Interview:音楽とアートとファッションを繋ぐDOTS COLLECTIVEのアクション

Photograph_Ryo Kuzuma, Edit&Text_Ryo Tajima [DMRT]

Interview:音楽とアートとファッションを繋ぐDOTS COLLECTIVEのアクション

Photograph_Ryo Kuzuma, Edit&Text_Ryo Tajima [DMRT]

音楽×アート。2つのカルチャーは切っても切れないものであるのは言うまでもないことだが、自身の音楽表現と並行してアート表現を精力的に行い、その先に自身のブランドも展開しているアーティストがいる。バンド、NOISEMAKERのVo、AGとGt、HIDEの2人。彼らはバンドに関わるアートディレクションを自ら行い、アートプロジェクト、DOTS COLLECTIVEとして全国で展示会を行っている。さらには、本格的なアパレル制作も行い、音楽・アート・ファッションのカルチャーを繋ぎ、それを広める活動を行っている。ここでは、アートプロジェクトであるDOTS COLLECTIVEの動きを起点にファションの話までを含むクリエイションをインタビューする。

AG

HIDE

NOISEMAKERのAGとHIDEが、DOTS COLLECTIVEの名義での活動が明確にスタートしたのは2017年10月頃。それまでも自身のバンドのアートワークを描いてきた2人が、具体的なアート表現を行うプラットフォームとして展開された。シルクスクリーンやスプレーを用いた作風にはBanksyやMR.BRAINWASHなどが描いてきたストリートアートがルーツにあり、2人ならではの形で昇華させた表現となっている。それらの技術をすべて独学で身につけ、DOTS COLLECTIVEとしてのアートが構築されている。

音楽にプラスして表現する際に出た”アート”という選択

ー実際に自分で絵を描きたいと思うようになったきっかけは何ですか?

AG:若い頃にストリートアートに衝撃を受けた経験がもとになっています。具体的にはWK Interactの絵を中学校の頃にストリート誌で見て衝撃を受けたんです。喉から手がでるほど「この絵がほしい」って、それで画集を買って、自分で模写するところから絵を始めました。それは音楽にも似た部分があって。理解できないのに特定のジャンルやバンドを聴き続けてしまうような、あの衝動に近いものがありましたね。

HIDE:そんな風に小さい頃から絵を描いていたわけですが、バンドのマーチャンダイズを自分たちでデザインしてきたというのが1番大きいですね。
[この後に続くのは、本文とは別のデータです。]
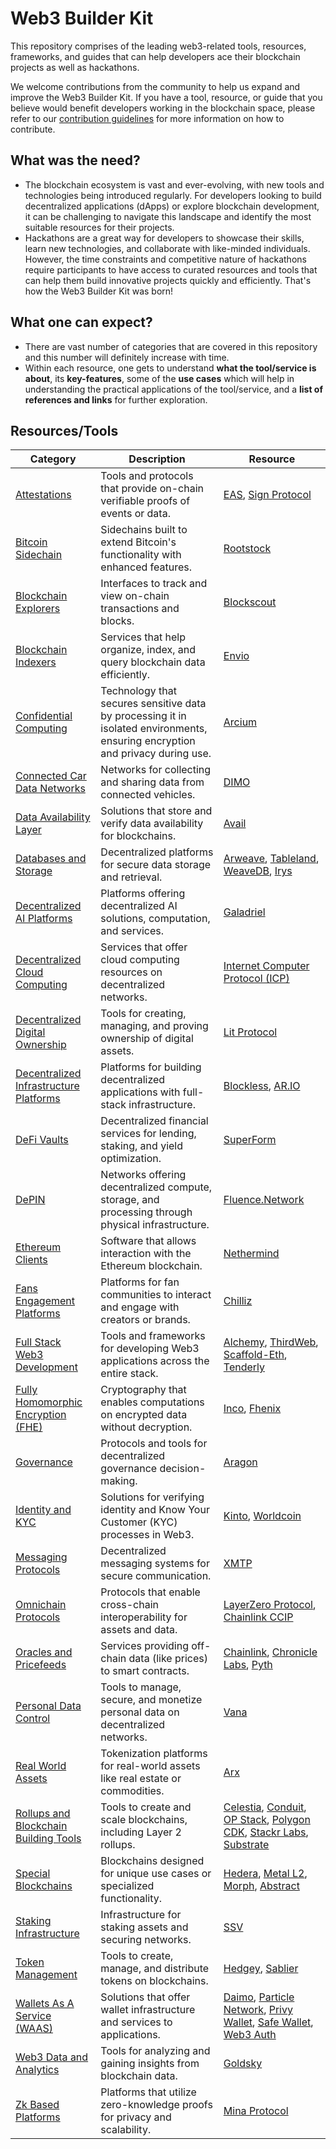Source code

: # Web3 Builder Kit

This repository comprises of the leading web3-related tools, resources, frameworks, and guides that can help developers ace their blockchain projects as well as hackathons.

We welcome contributions from the community to help us expand and improve the Web3 Builder Kit. If you have a tool, resource, or guide that you believe would benefit developers working in the blockchain space, please refer to our [contribution guidelines](/CONTRIBUTING.md) for more information on how to contribute.

## What was the need?

- The blockchain ecosystem is vast and ever-evolving, with new tools and technologies being introduced regularly. For developers looking to build decentralized applications (dApps) or explore blockchain development, it can be challenging to navigate this landscape and identify the most suitable resources for their projects.
- Hackathons are a great way for developers to showcase their skills, learn new technologies, and collaborate with like-minded individuals. However, the time constraints and competitive nature of hackathons require participants to have access to curated resources and tools that can help them build innovative projects quickly and efficiently. That's how the Web3 Builder Kit was born!

## What one can expect?

- There are vast number of categories that are covered in this repository and this number will definitely increase with time.
- Within each resource, one gets to understand **what the tool/service is about**, its **key-features**, some of the **use cases** which will help in understanding the practical applications of the tool/service, and a **list of references and links** for further exploration.

## Resources/Tools

| Category | Description | Resource |
|----------|-------------|-----------|
| [Attestations](./dev-resources/attestations) | Tools and protocols that provide on-chain verifiable proofs of events or data. | [EAS](./dev-resources/attestations/eas.md), [Sign Protocol](./dev-resources/attestations/sign-protocol.md) |
| [Bitcoin Sidechain](./dev-resources/bitcoin-sidechain) | Sidechains built to extend Bitcoin's functionality with enhanced features. | [Rootstock](./dev-resources/bitcoin-sidechain/rootstock.md) |
| [Blockchain Explorers](./dev-resources/blockchain-explorers) | Interfaces to track and view on-chain transactions and blocks. | [Blockscout](./dev-resources/blockchain-explorers/blockscout.md) |
| [Blockchain Indexers](./dev-resources/blockchain-indexers) | Services that help organize, index, and query blockchain data efficiently. | [Envio](./dev-resources/blockchain-indexers/envio.md) |
| [Confidential Computing](./dev-resources/confidential-computing) | Technology that secures sensitive data by processing it in isolated environments, ensuring encryption and privacy during use. | [Arcium](./dev-resources/confidential-computing/arcium.md) |
| [Connected Car Data Networks](./dev-resources/connected-car-data-networks) | Networks for collecting and sharing data from connected vehicles. | [DIMO](./dev-resources/connected-car-data-networks/dimo.md) |
| [Data Availability Layer](./dev-resources/data-availability-layer) | Solutions that store and verify data availability for blockchains. | [Avail](./dev-resources/data-availability-layer/avail.md) |
| [Databases and Storage](./dev-resources/databases-and-storage) | Decentralized platforms for secure data storage and retrieval. | [Arweave](./dev-resources/databases-and-storage/arweave.md), [Tableland](./dev-resources/databases-and-storage/tableland.md), [WeaveDB](./dev-resources/databases-and-storage/weavedb.md), [Irys](./dev-resources/databases-and-storage/irys.md) |
| [Decentralized AI Platforms](./dev-resources/decentralized-ai-platforms) | Platforms offering decentralized AI solutions, computation, and services. | [Galadriel](./dev-resources/decentralized-ai-platforms/galadriel.md) |
| [Decentralized Cloud Computing](./dev-resources/decentralized-cloud-computing) | Services that offer cloud computing resources on decentralized networks. | [Internet Computer Protocol (ICP)](./dev-resources/decentralized-cloud-computing/internet-computer-protocol.md) |
| [Decentralized Digital Ownership](./dev-resources/decentralized-digital-ownership) | Tools for creating, managing, and proving ownership of digital assets. | [Lit Protocol](./dev-resources/decentralized-digital-ownership/lit-protocol.md) |
| [Decentralized Infrastructure Platforms](./dev-resources/decentralized-infrastructure-platforms) | Platforms for building decentralized applications with full-stack infrastructure. | [Blockless](./dev-resources/decentralized-infrastructure-platforms/blockless.md), [AR.IO](./dev-resources/decentralized-infrastructure-platforms/AR.IO.md) |
| [DeFi Vaults](./dev-resources/defi-vaults) | Decentralized financial services for lending, staking, and yield optimization. | [SuperForm](./dev-resources/defi-vaults/superform.md) |
| [DePIN](./dev-resources/depin) | Networks offering decentralized compute, storage, and processing through physical infrastructure. | [Fluence.Network](./dev-resources/depin/fluence-network.md) |
| [Ethereum Clients](./dev-resources/ethereum-clients) | Software that allows interaction with the Ethereum blockchain. | [Nethermind](./dev-resources/ethereum-clients/nethermind.md) |
| [Fans Engagement Platforms](./dev-resources/fans-engagement-platforms) | Platforms for fan communities to interact and engage with creators or brands. | [Chilliz](./dev-resources/fans-engagement-platforms/chilliz.md) |
| [Full Stack Web3 Development](./dev-resources/full-stack-web3-development) | Tools and frameworks for developing Web3 applications across the entire stack. | [Alchemy](./dev-resources/full-stack-web3-development/alchemy.md), [ThirdWeb](./dev-resources/full-stack-web3-development/thirdweb.md), [Scaffold-Eth](./dev-resources/full-stack-web3-development/scaffold-eth.md), [Tenderly](./dev-resources/full-stack-web3-development/tenderly.md) |
| [Fully Homomorphic Encryption (FHE)](./dev-resources/fully-homomorphic-encryption) | Cryptography that enables computations on encrypted data without decryption. | [Inco](./dev-resources/fully-homomorphic-encryption/inco.md), [Fhenix](./dev-resources/fully-homomorphic-encryption/fhenix.md) |
| [Governance](./dev-resources/governance) | Protocols and tools for decentralized governance decision-making. | [Aragon](./dev-resources/governance/aragon.md) |
| [Identity and KYC](./dev-resources/identity-and-kyc) | Solutions for verifying identity and Know Your Customer (KYC) processes in Web3. | [Kinto](./dev-resources/identity-and-kyc/kinto.md), [Worldcoin](./dev-resources/identity-and-kyc/worldcoin.md) |
| [Messaging Protocols](./dev-resources/messaging-protocols) | Decentralized messaging systems for secure communication. | [XMTP](./dev-resources/messaging-protocols/xmtp.md) |
| [Omnichain Protocols](./dev-resources/omnichain-protocols) | Protocols that enable cross-chain interoperability for assets and data. | [LayerZero Protocol](./dev-resources/omnichain-protocols/layerzero.md), [Chainlink CCIP](./dev-resources/omnichain-protocols/chainlink-ccip.md) |
| [Oracles and Pricefeeds](./dev-resources/oracles-and-pricefeeds) | Services providing off-chain data (like prices) to smart contracts. | [Chainlink](./dev-resources/oracles-and-pricefeeds/chainlink-oracles.md), [Chronicle Labs](./dev-resources/oracles-and-pricefeeds/chronicle-labs.md), [Pyth](./dev-resources/oracles-and-pricefeeds/pyth.md) |
| [Personal Data Control](./dev-resources/personal-data-control) | Tools to manage, secure, and monetize personal data on decentralized networks. | [Vana](./dev-resources/personal-data-control/vana.md) |
| [Real World Assets](./dev-resources/real-world-assets) | Tokenization platforms for real-world assets like real estate or commodities. | [Arx](./dev-resources/real-world-assets/arx.md) |
| [Rollups and Blockchain Building Tools](./dev-resources/rollups-and-blockchain-building-tools) | Tools to create and scale blockchains, including Layer 2 rollups. | [Celestia](./dev-resources/rollups-and-blockchain-building-tools/celestia.md), [Conduit](./dev-resources/rollups-and-blockchain-building-tools/conduit.md), [OP Stack](./dev-resources/rollups-and-blockchain-building-tools/op-stack.md), [Polygon CDK](./dev-resources/rollups-and-blockchain-building-tools/polygon-cdk.md), [Stackr Labs](./dev-resources/rollups-and-blockchain-building-tools/stackr-labs.md), [Substrate](./dev-resources/rollups-and-blockchain-building-tools/substrate.md) |
| [Special Blockchains](./dev-resources/special-blockchains) | Blockchains designed for unique use cases or specialized functionality. | [Hedera](./dev-resources/special-blockchains/hedera.md), [Metal L2](./dev-resources/special-blockchains/metal.md), [Morph](./dev-resources/special-blockchains/morph.md), [Abstract](./dev-resources/special-blockchains/Abstract.md) |
| [Staking Infrastructure](./dev-resources/staking-infrastructure) | Infrastructure for staking assets and securing networks. | [SSV](./dev-resources/staking-infrastructure/ssv.md) |
| [Token Management](./dev-resources/token-management) | Tools to create, manage, and distribute tokens on blockchains. | [Hedgey](./dev-resources/token-management/hedgey.md), [Sablier](./dev-resources/token-management/sablier.md) |
| [Wallets As A Service (WAAS)](./dev-resources/wallets-as-a-service) | Solutions that offer wallet infrastructure and services to applications. | [Daimo](./dev-resources/wallets-as-a-service/daimo.md), [Particle Network](./dev-resources/wallets-as-a-service/particle-network.md), [Privy Wallet](./dev-resources/wallets-as-a-service/privy-wallet.md), [Safe Wallet](./dev-resources/wallets-as-a-service/safe-wallet.md), [Web3 Auth](./dev-resources/wallets-as-a-service/web3auth.md) |
| [Web3 Data and Analytics](./dev-resources/web3-data-and-analytics) | Tools for analyzing and gaining insights from blockchain data. | [Goldsky](./dev-resources/web3-data-and-analytics/goldsky.md) |
| [Zk Based Platforms](./dev-resources/zk-based-platforms) | Platforms that utilize zero-knowledge proofs for privacy and scalability. | [Mina Protocol](./dev-resources/zk-based-platforms/mina-protocol.md) |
「今回はここまで出来た、次作はもっとできるんじゃないか」という好奇心にも近い形で始まったんです。世界中の様々なアーティストの作品を見ながら、それを自分の中に吸収して、他のバンドとは違うアプローチができるんじゃないかって考えながらアートやデザインをやってきました。その過程でアートに特化したアクションを取るプロジェクトとして、DOTS COLLECTIVEが成立していったんです。

ー今ではNOISEMAKERは音楽×アートを実践するバンドであるということがシーンにも浸透していますし、自負されている部分も多いと思います。そこは、やはり他のバンドにはないNOISEMAKERだけの強みだと捉えていますか?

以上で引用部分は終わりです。